Action item: Show every line of the data below that includes the word "solutions".

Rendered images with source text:
----

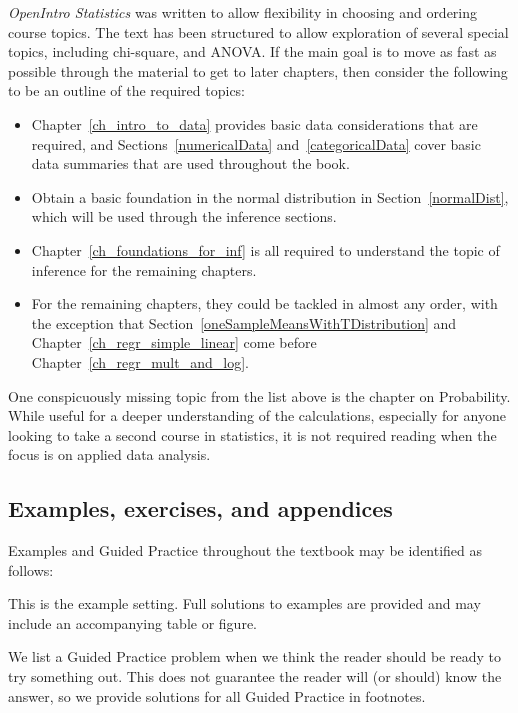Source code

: \noindent%
\emph{OpenIntro Statistics} was written to allow flexibility
in choosing and ordering course topics.
The text has been structured to allow exploration of
several special topics, including chi-square, and ANOVA.
If the main goal is to move as fast as possible through
the material to get to later chapters, then consider the
following to be an outline of the required topics:
\begin{itemize}
\item Chapter~\ref{ch_intro_to_data} provides basic data
    considerations that are required, and
    Sections~\ref{numericalData}
    and~\ref{categoricalData}
    cover basic data summaries that are used throughout the book.
\item Obtain a basic foundation in the normal distribution
    in Section~\ref{normalDist}, which will be used through
    the inference sections.
\item Chapter~\ref{ch_foundations_for_inf} is all required
    to understand the topic of inference for the remaining
    chapters.
\item For the remaining chapters, they could be tackled in
    almost any order, with the exception that
    Section~\ref{oneSampleMeansWithTDistribution}
    and Chapter~\ref{ch_regr_simple_linear}
    come before Chapter~\ref{ch_regr_mult_and_log}.
\end{itemize}
One conspicuously missing topic from the list above is the
chapter on Probability.
While useful for a deeper understanding of the calculations,
especially for anyone looking to take a second course in
statistics, it is not required reading when the focus is on
applied data analysis.


\subsection*{Examples, exercises, and appendices}

Examples and Guided Practice throughout the textbook may be
identified as follows:

\begin{examplewrap}
\begin{nexample}{This is the example setting.}
  Full solutions to examples are provided and may include
  an accompanying table or figure.
\end{nexample}
\end{examplewrap}

\begin{exercisewrap}
\begin{nexercise}
We list a Guided Practice problem when we think the reader
should be ready to try something out.
This does not guarantee the reader will (or should)
know the answer, so we provide solutions for all Guided
Practice in footnotes.\footnotemark
\end{nexercise}
\end{exercisewrap}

----

Answer box:
  Full solutions to examples are provided and may include
know the answer, so we provide solutions for all Guided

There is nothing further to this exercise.